Your objective: Could you reproduce all of the entries below without a single change?

Plain-text document sources:
......
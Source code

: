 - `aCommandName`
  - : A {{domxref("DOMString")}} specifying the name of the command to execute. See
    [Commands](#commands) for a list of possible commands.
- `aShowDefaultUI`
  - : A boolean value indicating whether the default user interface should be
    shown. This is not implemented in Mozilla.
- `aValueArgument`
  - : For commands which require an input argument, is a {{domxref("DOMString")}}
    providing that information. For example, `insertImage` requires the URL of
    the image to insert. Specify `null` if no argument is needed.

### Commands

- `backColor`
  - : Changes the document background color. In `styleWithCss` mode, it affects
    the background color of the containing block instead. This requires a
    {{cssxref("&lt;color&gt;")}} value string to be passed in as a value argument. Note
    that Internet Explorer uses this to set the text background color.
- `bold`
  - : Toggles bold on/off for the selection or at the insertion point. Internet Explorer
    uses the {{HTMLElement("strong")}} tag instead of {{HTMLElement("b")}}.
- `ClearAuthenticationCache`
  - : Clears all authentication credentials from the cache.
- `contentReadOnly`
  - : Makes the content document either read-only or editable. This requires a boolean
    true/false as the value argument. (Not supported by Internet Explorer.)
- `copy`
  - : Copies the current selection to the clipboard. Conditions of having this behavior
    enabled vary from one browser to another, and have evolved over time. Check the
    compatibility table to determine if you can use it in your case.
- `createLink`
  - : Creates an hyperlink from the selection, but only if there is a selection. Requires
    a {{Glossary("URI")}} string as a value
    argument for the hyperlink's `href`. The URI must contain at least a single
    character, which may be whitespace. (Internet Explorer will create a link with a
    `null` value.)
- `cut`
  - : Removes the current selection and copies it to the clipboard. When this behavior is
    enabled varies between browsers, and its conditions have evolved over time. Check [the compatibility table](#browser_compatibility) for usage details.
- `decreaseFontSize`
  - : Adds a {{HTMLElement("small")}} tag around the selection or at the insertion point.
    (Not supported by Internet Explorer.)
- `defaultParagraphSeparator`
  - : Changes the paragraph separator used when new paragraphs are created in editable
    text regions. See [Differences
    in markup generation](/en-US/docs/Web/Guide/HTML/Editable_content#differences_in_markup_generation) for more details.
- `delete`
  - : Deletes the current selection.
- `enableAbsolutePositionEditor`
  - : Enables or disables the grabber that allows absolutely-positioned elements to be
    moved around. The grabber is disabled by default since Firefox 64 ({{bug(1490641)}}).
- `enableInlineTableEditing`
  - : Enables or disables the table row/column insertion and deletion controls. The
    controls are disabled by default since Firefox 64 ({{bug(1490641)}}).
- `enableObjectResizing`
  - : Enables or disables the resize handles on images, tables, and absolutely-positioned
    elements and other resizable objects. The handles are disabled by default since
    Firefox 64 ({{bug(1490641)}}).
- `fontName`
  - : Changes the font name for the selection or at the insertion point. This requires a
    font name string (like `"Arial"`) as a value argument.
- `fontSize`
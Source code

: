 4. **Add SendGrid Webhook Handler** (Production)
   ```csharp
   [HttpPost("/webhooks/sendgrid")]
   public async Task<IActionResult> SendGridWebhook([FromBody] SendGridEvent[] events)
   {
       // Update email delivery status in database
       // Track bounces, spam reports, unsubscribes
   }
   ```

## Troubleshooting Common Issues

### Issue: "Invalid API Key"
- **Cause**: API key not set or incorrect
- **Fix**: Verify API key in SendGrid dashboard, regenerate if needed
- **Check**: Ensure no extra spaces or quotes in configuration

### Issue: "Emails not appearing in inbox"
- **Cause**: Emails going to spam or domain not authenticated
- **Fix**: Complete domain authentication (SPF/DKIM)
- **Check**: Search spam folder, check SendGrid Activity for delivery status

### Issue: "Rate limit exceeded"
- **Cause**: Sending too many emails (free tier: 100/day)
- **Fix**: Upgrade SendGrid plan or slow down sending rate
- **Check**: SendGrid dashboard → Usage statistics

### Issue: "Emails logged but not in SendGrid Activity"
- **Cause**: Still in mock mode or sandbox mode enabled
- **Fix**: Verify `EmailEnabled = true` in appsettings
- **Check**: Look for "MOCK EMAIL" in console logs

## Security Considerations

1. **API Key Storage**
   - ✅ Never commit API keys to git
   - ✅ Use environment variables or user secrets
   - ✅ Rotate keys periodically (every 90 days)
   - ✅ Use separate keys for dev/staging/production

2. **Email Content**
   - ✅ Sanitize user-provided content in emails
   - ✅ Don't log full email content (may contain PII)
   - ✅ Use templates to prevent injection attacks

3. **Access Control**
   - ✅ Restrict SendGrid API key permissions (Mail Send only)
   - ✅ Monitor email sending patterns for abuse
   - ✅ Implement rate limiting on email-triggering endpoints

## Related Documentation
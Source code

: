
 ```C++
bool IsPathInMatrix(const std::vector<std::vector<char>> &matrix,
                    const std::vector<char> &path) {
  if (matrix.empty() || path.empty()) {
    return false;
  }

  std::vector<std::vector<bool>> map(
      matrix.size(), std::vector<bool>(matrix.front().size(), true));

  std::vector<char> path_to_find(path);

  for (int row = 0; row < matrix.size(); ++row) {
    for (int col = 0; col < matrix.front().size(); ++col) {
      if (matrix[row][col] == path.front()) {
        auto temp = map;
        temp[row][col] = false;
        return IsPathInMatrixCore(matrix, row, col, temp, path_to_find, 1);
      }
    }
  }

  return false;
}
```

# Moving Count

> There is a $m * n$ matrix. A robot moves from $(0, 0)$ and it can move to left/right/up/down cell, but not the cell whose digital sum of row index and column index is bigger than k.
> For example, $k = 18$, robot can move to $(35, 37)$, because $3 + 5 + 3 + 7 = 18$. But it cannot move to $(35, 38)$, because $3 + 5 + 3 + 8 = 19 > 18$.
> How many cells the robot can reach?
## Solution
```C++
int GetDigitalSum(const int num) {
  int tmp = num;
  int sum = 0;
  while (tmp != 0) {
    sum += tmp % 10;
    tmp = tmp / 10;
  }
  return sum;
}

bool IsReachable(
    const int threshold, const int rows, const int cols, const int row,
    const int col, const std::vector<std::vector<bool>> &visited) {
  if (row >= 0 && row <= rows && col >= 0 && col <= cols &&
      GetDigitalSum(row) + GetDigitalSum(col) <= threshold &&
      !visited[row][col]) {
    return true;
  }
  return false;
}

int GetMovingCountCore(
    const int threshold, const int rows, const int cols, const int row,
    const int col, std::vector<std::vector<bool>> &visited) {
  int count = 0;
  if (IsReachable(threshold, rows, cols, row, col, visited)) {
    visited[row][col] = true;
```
......
Exercise solution:
Source code

: - `aCommandName`
  - : A {{domxref("DOMString")}} specifying the name of the command to execute. See
    [Commands](#commands) for a list of possible commands.
- `aShowDefaultUI`
  - : A boolean value indicating whether the default user interface should be
    shown. This is not implemented in Mozilla.
- `aValueArgument`
  - : For commands which require an input argument, is a {{domxref("DOMString")}}
    providing that information. For example, `insertImage` requires the URL of
    the image to insert. Specify `null` if no argument is needed.

### Commands

- `backColor`
  - : Changes the document background color. In `styleWithCss` mode, it affects
    the background color of the containing block instead. This requires a
    {{cssxref("&lt;color&gt;")}} value string to be passed in as a value argument. Note
    that Internet Explorer uses this to set the text background color.
- `bold`
  - : Toggles bold on/off for the selection or at the insertion point. Internet Explorer
    uses the {{HTMLElement("strong")}} tag instead of {{HTMLElement("b")}}.
- `ClearAuthenticationCache`
  - : Clears all authentication credentials from the cache.
- `contentReadOnly`
  - : Makes the content document either read-only or editable. This requires a boolean
    true/false as the value argument. (Not supported by Internet Explorer.)
- `copy`
  - : Copies the current selection to the clipboard. Conditions of having this behavior
    enabled vary from one browser to another, and have evolved over time. Check the
    compatibility table to determine if you can use it in your case.
- `createLink`
  - : Creates an hyperlink from the selection, but only if there is a selection. Requires
    a {{Glossary("URI")}} string as a value
    argument for the hyperlink's `href`. The URI must contain at least a single
    character, which may be whitespace. (Internet Explorer will create a link with a
    `null` value.)
- `cut`
  - : Removes the current selection and copies it to the clipboard. When this behavior is
    enabled varies between browsers, and its conditions have evolved over time. Check [the compatibility table](#browser_compatibility) for usage details.
- `decreaseFontSize`
  - : Adds a {{HTMLElement("small")}} tag around the selection or at the insertion point.
    (Not supported by Internet Explorer.)
- `defaultParagraphSeparator`
  - : Changes the paragraph separator used when new paragraphs are created in editable
    text regions. See [Differences
    in markup generation](/en-US/docs/Web/Guide/HTML/Editable_content#differences_in_markup_generation) for more details.
- `delete`
  - : Deletes the current selection.
- `enableAbsolutePositionEditor`
  - : Enables or disables the grabber that allows absolutely-positioned elements to be
    moved around. The grabber is disabled by default since Firefox 64 ({{bug(1490641)}}).
- `enableInlineTableEditing`
  - : Enables or disables the table row/column insertion and deletion controls. The
    controls are disabled by default since Firefox 64 ({{bug(1490641)}}).
- `enableObjectResizing`
  - : Enables or disables the resize handles on images, tables, and absolutely-positioned
    elements and other resizable objects. The handles are disabled by default since
    Firefox 64 ({{bug(1490641)}}).
- `fontName`
  - : Changes the font name for the selection or at the insertion point. This requires a
    font name string (like `"Arial"`) as a value argument.
- `fontSize`
Source code

: 4. **Add SendGrid Webhook Handler** (Production)
   ```csharp
   [HttpPost("/webhooks/sendgrid")]
   public async Task<IActionResult> SendGridWebhook([FromBody] SendGridEvent[] events)
   {
       // Update email delivery status in database
       // Track bounces, spam reports, unsubscribes
   }
   ```

## Troubleshooting Common Issues

### Issue: "Invalid API Key"
- **Cause**: API key not set or incorrect
- **Fix**: Verify API key in SendGrid dashboard, regenerate if needed
- **Check**: Ensure no extra spaces or quotes in configuration

### Issue: "Emails not appearing in inbox"
- **Cause**: Emails going to spam or domain not authenticated
- **Fix**: Complete domain authentication (SPF/DKIM)
- **Check**: Search spam folder, check SendGrid Activity for delivery status

### Issue: "Rate limit exceeded"
- **Cause**: Sending too many emails (free tier: 100/day)
- **Fix**: Upgrade SendGrid plan or slow down sending rate
- **Check**: SendGrid dashboard → Usage statistics

### Issue: "Emails logged but not in SendGrid Activity"
- **Cause**: Still in mock mode or sandbox mode enabled
- **Fix**: Verify `EmailEnabled = true` in appsettings
- **Check**: Look for "MOCK EMAIL" in console logs

## Security Considerations

1. **API Key Storage**
   - ✅ Never commit API keys to git
   - ✅ Use environment variables or user secrets
   - ✅ Rotate keys periodically (every 90 days)
   - ✅ Use separate keys for dev/staging/production

2. **Email Content**
   - ✅ Sanitize user-provided content in emails
   - ✅ Don't log full email content (may contain PII)
   - ✅ Use templates to prevent injection attacks

3. **Access Control**
   - ✅ Restrict SendGrid API key permissions (Mail Send only)
   - ✅ Monitor email sending patterns for abuse
   - ✅ Implement rate limiting on email-triggering endpoints

## Related Documentation
Source code

:
 ```C++
bool IsPathInMatrix(const std::vector<std::vector<char>> &matrix,
                    const std::vector<char> &path) {
  if (matrix.empty() || path.empty()) {
    return false;
  }

  std::vector<std::vector<bool>> map(
      matrix.size(), std::vector<bool>(matrix.front().size(), true));

  std::vector<char> path_to_find(path);

  for (int row = 0; row < matrix.size(); ++row) {
    for (int col = 0; col < matrix.front().size(); ++col) {
      if (matrix[row][col] == path.front()) {
        auto temp = map;
        temp[row][col] = false;
        return IsPathInMatrixCore(matrix, row, col, temp, path_to_find, 1);
      }
    }
  }

  return false;
}
```

# Moving Count

> There is a $m * n$ matrix. A robot moves from $(0, 0)$ and it can move to left/right/up/down cell, but not the cell whose digital sum of row index and column index is bigger than k.
> For example, $k = 18$, robot can move to $(35, 37)$, because $3 + 5 + 3 + 7 = 18$. But it cannot move to $(35, 38)$, because $3 + 5 + 3 + 8 = 19 > 18$.
> How many cells the robot can reach?
## Solution
```C++
int GetDigitalSum(const int num) {
  int tmp = num;
  int sum = 0;
  while (tmp != 0) {
    sum += tmp % 10;
    tmp = tmp / 10;
  }
  return sum;
}

bool IsReachable(
    const int threshold, const int rows, const int cols, const int row,
    const int col, const std::vector<std::vector<bool>> &visited) {
  if (row >= 0 && row <= rows && col >= 0 && col <= cols &&
      GetDigitalSum(row) + GetDigitalSum(col) <= threshold &&
      !visited[row][col]) {
    return true;
  }
  return false;
}

int GetMovingCountCore(
    const int threshold, const int rows, const int cols, const int row,
    const int col, std::vector<std::vector<bool>> &visited) {
  int count = 0;
  if (IsReachable(threshold, rows, cols, row, col, visited)) {
    visited[row][col] = true;
```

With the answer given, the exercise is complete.